Manneke
Omdat ik toch in Brussel was, wilde ik dat Manneken Pis wel eens zien, en met mij, zo bleek, nog een heleboel andere mensen. Het was wel even zoeken. ‘Daar is-ie! Nee, daar!’ riepen mijn kinderen telkens, opgewonden wijzend naar de zóveelste etalage van de zóveelste bonbonwinkel, waarin de zóveelste gigantische chocoladereplica van het standbeeld stond opgesteld, het chocoladepiemeltje in het mollige chocoladehandje. Maar daar had je hem dan toch, te midden van al die zoete overdaad. De échte.
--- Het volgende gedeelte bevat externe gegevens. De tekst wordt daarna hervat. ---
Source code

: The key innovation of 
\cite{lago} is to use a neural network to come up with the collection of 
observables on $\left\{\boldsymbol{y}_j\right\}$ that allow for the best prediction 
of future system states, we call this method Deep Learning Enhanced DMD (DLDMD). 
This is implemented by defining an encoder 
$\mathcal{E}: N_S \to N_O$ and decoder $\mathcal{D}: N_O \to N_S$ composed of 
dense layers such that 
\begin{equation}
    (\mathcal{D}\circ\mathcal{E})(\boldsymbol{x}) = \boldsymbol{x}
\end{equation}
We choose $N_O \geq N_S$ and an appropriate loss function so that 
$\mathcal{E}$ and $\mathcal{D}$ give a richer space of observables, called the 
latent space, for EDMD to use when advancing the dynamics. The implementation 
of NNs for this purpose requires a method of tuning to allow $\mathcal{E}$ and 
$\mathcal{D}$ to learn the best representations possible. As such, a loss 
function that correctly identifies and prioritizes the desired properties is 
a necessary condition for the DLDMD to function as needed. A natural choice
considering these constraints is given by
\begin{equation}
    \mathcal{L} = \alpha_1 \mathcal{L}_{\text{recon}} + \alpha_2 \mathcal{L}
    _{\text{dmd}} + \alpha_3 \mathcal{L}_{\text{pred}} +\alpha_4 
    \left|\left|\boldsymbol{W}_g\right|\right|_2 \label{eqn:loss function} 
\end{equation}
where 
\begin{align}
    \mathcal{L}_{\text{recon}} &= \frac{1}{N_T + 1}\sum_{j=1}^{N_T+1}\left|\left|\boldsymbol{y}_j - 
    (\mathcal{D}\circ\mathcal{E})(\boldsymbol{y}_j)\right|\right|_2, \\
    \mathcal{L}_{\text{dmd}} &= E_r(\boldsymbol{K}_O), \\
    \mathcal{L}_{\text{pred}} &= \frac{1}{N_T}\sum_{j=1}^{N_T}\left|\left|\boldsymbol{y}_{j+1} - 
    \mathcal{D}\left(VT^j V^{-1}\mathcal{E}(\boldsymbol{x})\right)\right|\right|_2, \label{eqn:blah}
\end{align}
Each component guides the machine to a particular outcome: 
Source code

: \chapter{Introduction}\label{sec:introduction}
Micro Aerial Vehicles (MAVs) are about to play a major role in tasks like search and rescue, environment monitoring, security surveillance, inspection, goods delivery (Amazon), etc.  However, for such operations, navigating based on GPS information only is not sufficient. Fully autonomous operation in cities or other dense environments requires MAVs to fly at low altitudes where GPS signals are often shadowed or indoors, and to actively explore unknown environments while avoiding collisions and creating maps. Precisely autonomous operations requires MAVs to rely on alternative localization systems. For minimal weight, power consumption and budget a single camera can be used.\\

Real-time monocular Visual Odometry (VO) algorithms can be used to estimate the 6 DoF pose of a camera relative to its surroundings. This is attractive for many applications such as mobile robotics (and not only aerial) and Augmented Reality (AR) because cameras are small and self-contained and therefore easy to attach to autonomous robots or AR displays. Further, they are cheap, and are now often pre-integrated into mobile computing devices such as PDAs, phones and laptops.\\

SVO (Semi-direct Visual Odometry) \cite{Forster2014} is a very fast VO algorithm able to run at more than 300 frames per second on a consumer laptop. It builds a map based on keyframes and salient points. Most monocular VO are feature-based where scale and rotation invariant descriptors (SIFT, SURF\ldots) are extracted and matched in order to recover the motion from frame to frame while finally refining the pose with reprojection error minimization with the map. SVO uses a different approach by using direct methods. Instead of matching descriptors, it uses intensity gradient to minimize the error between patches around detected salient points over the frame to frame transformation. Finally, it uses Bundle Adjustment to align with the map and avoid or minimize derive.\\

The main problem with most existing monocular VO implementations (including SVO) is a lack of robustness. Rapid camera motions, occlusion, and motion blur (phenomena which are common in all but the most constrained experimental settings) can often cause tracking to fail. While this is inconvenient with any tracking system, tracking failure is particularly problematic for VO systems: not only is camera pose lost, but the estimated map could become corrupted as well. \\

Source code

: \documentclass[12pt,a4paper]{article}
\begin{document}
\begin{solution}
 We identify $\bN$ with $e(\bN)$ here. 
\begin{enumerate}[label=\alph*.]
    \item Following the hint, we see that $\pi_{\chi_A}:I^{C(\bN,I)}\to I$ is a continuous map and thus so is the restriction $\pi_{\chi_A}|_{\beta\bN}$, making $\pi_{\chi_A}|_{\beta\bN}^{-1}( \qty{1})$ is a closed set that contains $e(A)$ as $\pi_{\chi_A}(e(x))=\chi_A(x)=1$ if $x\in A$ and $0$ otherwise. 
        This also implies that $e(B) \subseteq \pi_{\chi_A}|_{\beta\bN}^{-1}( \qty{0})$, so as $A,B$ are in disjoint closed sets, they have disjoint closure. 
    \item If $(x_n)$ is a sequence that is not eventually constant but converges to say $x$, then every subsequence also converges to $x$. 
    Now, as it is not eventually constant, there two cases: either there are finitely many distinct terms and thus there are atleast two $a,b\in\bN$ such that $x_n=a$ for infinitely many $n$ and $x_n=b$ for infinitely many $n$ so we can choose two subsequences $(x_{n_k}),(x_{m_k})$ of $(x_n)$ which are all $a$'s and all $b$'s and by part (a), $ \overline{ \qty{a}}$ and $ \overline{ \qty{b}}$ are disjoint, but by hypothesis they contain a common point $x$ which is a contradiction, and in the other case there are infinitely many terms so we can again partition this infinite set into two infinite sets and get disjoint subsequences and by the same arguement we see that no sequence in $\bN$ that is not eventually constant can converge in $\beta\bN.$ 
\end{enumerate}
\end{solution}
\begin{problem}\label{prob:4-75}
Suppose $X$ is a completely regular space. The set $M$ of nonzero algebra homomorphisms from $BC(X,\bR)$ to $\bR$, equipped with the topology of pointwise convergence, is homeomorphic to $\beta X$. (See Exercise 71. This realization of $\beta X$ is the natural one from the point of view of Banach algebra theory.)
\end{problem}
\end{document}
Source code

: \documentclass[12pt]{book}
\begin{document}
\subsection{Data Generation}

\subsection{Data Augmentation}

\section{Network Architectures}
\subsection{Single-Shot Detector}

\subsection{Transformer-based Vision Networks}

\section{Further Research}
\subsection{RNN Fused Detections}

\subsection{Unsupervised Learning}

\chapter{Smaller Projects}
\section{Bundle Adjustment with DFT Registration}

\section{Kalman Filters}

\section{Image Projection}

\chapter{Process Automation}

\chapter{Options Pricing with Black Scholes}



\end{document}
Nieuwsgierig aangegaapt door een gemêleerd gezelschap toeristen stond het bronzen manneke, amper zestig centimeter hoog, eigenlijk een beetje voor lul. ‘Wat is hij klein...’ hoorde ik teleurgesteld in diverse talen. Een wat verfomfaaide jonge Rus, die getuige de stickers op zijn rugzak al héél wat wereldberoemde bezienswaardigheden achter de knopen had, liet geërgerd zijn camera zakken en mompelde: ‘Wat is dit voor onzin...’ Een kittig, hyperslank Françaisetje vond hem niet zozeer klein, als wel misprijzend ‘te dik’. Een groep Chinezen maakte luid lachend en door elkaar heen pratend de ene foto na de andere. Zij wél. Maar goed, misschien waren ze er helemaal voor uit China gekomen, en wat je ver haalt is nu eenmaal lekker. Trouwens, in China pissen de kindertjes massaal op straat, dus misschien vonden ze het gewoon fijn om zo ver van huis iets vertrouwds te zien.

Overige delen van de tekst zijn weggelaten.